The relatively poor outcomes observed with drug and alcohol counseling in these trials are comparable with those reported previously in outpatient counseling for cocaine dependence (e.g., Kang et al. 1991).
Randomized Trial Comparing the Behavioral Treatment With Versus Without the Voucher System It is not known at this time which components of this multicomponent behavioral intervention are contributing significantly to the outcomes observed. To begin to address that question, the authors currently are conducting a trial in which patients are randomly assigned to two groups.
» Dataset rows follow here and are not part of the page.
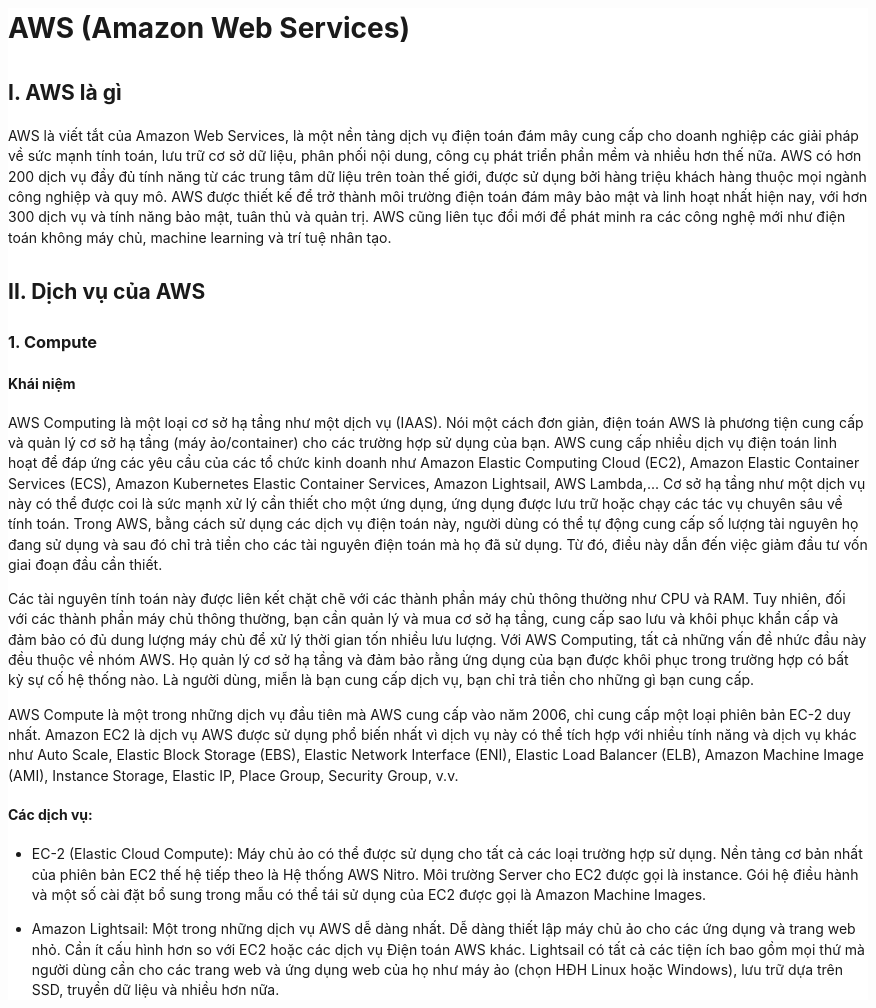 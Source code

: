 # AWS (Amazon Web Services)
## I. AWS là gì
AWS là viết tắt của Amazon Web Services, là một nền tảng dịch vụ điện toán đám mây cung cấp cho doanh nghiệp các giải pháp về sức mạnh tính toán, lưu trữ cơ sở dữ liệu, phân phối nội dung, công cụ phát triển phần mềm và nhiều hơn thế nữa. AWS có hơn 200 dịch vụ đầy đủ tính năng từ các trung tâm dữ liệu trên toàn thế giới, được sử dụng bởi hàng triệu khách hàng thuộc mọi ngành công nghiệp và quy mô. AWS được thiết kế để trở thành môi trường điện toán đám mây bảo mật và linh hoạt nhất hiện nay, với hơn 300 dịch vụ và tính năng bảo mật, tuân thủ và quản trị. AWS cũng liên tục đổi mới để phát minh ra các công nghệ mới như điện toán không máy chủ, machine learning và trí tuệ nhân tạo.

## II. Dịch vụ của AWS
### 1. Compute
#### Khái niệm
AWS Computing là một loại cơ sở hạ tầng như một dịch vụ (IAAS). Nói một cách đơn giản, điện toán AWS là phương tiện cung cấp và quản lý cơ sở hạ tầng (máy ảo/container) cho các trường hợp sử dụng của bạn. AWS cung cấp nhiều dịch vụ điện toán linh hoạt để đáp ứng các yêu cầu của các tổ chức kinh doanh như Amazon Elastic Computing Cloud (EC2), Amazon Elastic Container Services (ECS), Amazon Kubernetes Elastic Container Services, Amazon Lightsail, AWS Lambda,... Cơ sở hạ tầng như một dịch vụ này có thể được coi là sức mạnh xử lý cần thiết cho một ứng dụng, ứng dụng được lưu trữ hoặc chạy các tác vụ chuyên sâu về tính toán. Trong AWS, bằng cách sử dụng các dịch vụ điện toán này, người dùng có thể tự động cung cấp số lượng tài nguyên họ đang sử dụng và sau đó chỉ trả tiền cho các tài nguyên điện toán mà họ đã sử dụng. Từ đó, điều này dẫn đến việc giảm đầu tư vốn giai đoạn đầu cần thiết.

Các tài nguyên tính toán này được liên kết chặt chẽ với các thành phần máy chủ thông thường như CPU và RAM. Tuy nhiên, đối với các thành phần máy chủ thông thường, bạn cần quản lý và mua cơ sở hạ tầng, cung cấp sao lưu và khôi phục khẩn cấp và đảm bảo có đủ dung lượng máy chủ để xử lý thời gian tốn nhiều lưu lượng. Với AWS Computing, tất cả những vấn đề nhức đầu này đều thuộc về nhóm AWS. Họ quản lý cơ sở hạ tầng và đảm bảo rằng ứng dụng của bạn được khôi phục trong trường hợp có bất kỳ sự cố hệ thống nào. Là người dùng, miễn là bạn cung cấp dịch vụ, bạn chỉ trả tiền cho những gì bạn cung cấp.

AWS Compute là một trong những dịch vụ đầu tiên mà AWS cung cấp vào năm 2006, chỉ cung cấp một loại phiên bản EC-2 duy nhất. Amazon EC2 là dịch vụ AWS được sử dụng phổ biến nhất vì dịch vụ này có thể tích hợp với nhiều tính năng và dịch vụ khác như Auto Scale, Elastic Block Storage (EBS), Elastic Network Interface (ENI), Elastic Load Balancer (ELB), Amazon Machine Image (AMI), Instance Storage, Elastic IP, Place Group, Security Group, v.v.

#### Các dịch vụ:
- EC-2 (Elastic Cloud Compute): Máy chủ ảo có thể được sử dụng cho tất cả các loại trường hợp sử dụng. Nền tảng cơ bản nhất của phiên bản EC2 thế hệ tiếp theo là Hệ thống AWS Nitro. Môi trường Server cho EC2 được gọi là instance. Gói hệ điều hành và một số cài đặt bổ sung trong mẫu có thể tái sử dụng của EC2 được gọi là Amazon Machine Images.

- Amazon Lightsail: Một trong những dịch vụ AWS dễ dàng nhất. Dễ dàng thiết lập máy chủ ảo cho các ứng dụng và trang web nhỏ. Cần ít cấu hình hơn so với EC2 hoặc các dịch vụ Điện toán AWS khác. Lightsail có tất cả các tiện ích bao gồm mọi thứ mà người dùng cần cho các trang web và ứng dụng web của họ như máy ảo (chọn HĐH Linux hoặc Windows), lưu trữ dựa trên SSD, truyền dữ liệu và nhiều hơn nữa.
One treatment group receives the entire behavioral treatment as described above, while the other group receives everything except the voucher system. Described below are reported preliminary results collected from 30 patients (15 per group) during the first 12 weeks of treatment, which is when the voucher system is in effect (Higgins et al. 1993a). There were no significant differences in subject characteristics between the treatment groups, and all subjects were 18 years of age or older and met DSM III-R criteria for cocaine dependence as in the prior trials.
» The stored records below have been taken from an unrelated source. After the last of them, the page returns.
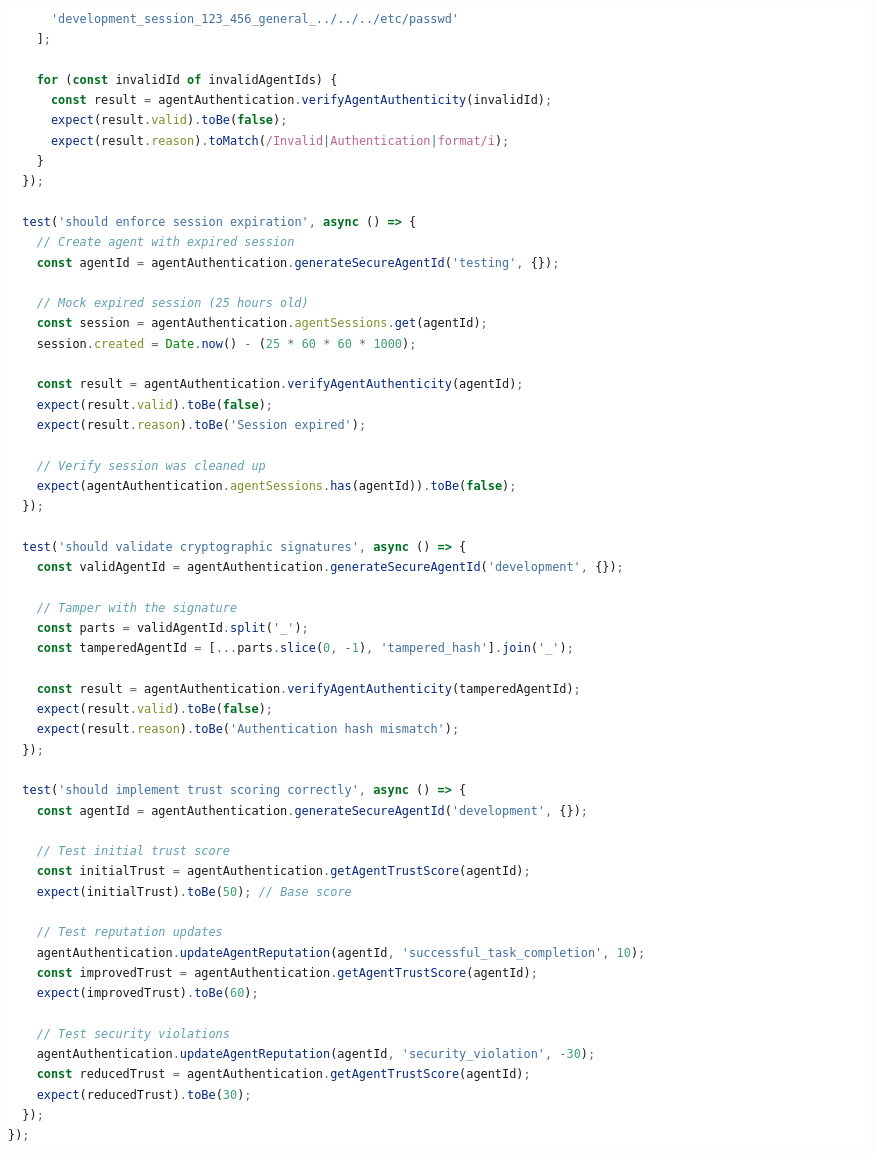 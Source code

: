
```javascript
      'development_session_123_456_general_../../../etc/passwd'
    ];

    for (const invalidId of invalidAgentIds) {
      const result = agentAuthentication.verifyAgentAuthenticity(invalidId);
      expect(result.valid).toBe(false);
      expect(result.reason).toMatch(/Invalid|Authentication|format/i);
    }
  });

  test('should enforce session expiration', async () => {
    // Create agent with expired session
    const agentId = agentAuthentication.generateSecureAgentId('testing', {});
    
    // Mock expired session (25 hours old)
    const session = agentAuthentication.agentSessions.get(agentId);
    session.created = Date.now() - (25 * 60 * 60 * 1000);
    
    const result = agentAuthentication.verifyAgentAuthenticity(agentId);
    expect(result.valid).toBe(false);
    expect(result.reason).toBe('Session expired');
    
    // Verify session was cleaned up
    expect(agentAuthentication.agentSessions.has(agentId)).toBe(false);
  });

  test('should validate cryptographic signatures', async () => {
    const validAgentId = agentAuthentication.generateSecureAgentId('development', {});
    
    // Tamper with the signature
    const parts = validAgentId.split('_');
    const tamperedAgentId = [...parts.slice(0, -1), 'tampered_hash'].join('_');
    
    const result = agentAuthentication.verifyAgentAuthenticity(tamperedAgentId);
    expect(result.valid).toBe(false);
    expect(result.reason).toBe('Authentication hash mismatch');
  });

  test('should implement trust scoring correctly', async () => {
    const agentId = agentAuthentication.generateSecureAgentId('development', {});
    
    // Test initial trust score
    const initialTrust = agentAuthentication.getAgentTrustScore(agentId);
    expect(initialTrust).toBe(50); // Base score
    
    // Test reputation updates
    agentAuthentication.updateAgentReputation(agentId, 'successful_task_completion', 10);
    const improvedTrust = agentAuthentication.getAgentTrustScore(agentId);
    expect(improvedTrust).toBe(60);
    
    // Test security violations
    agentAuthentication.updateAgentReputation(agentId, 'security_violation', -30);
    const reducedTrust = agentAuthentication.getAgentTrustScore(agentId);
    expect(reducedTrust).toBe(30);
  });
});
```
The voucher system improved treatment retention, with 93 percent of those who received vouchers completing 12 weeks of treatment versus 106 67 percent of those who did not receive them. Those who received the vouchers also achieved greater levels of documented cocaine abstinence (figure 3).

For example, 67 percent of those who received vouchers achieved 6 or more weeks of documented continuous cocaine abstinence versus 40 percent of the group that did not receive vouchers.